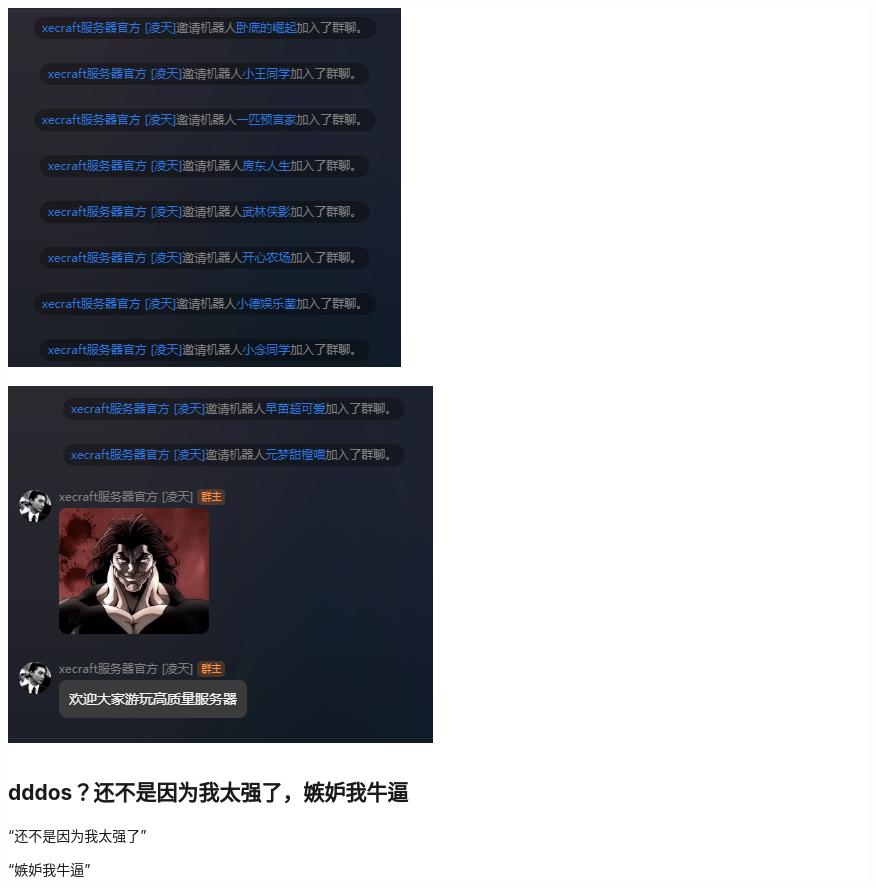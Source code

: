 ![](/others/XeCraft服务器传（凌天传）/10-1.png)

![](/others/XeCraft服务器传（凌天传）/10-2.png)

## dddos？还不是因为我太强了，嫉妒我牛逼

“还不是因为我太强了”

“嫉妒我牛逼”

+--

Your answer should be each line from the entries that includes the string "XeCraft服务器传".

_Solution to the exercise_
: ![](/others/XeCraft服务器传（凌天传）/10-1.png)
![](/others/XeCraft服务器传（凌天传）/10-2.png)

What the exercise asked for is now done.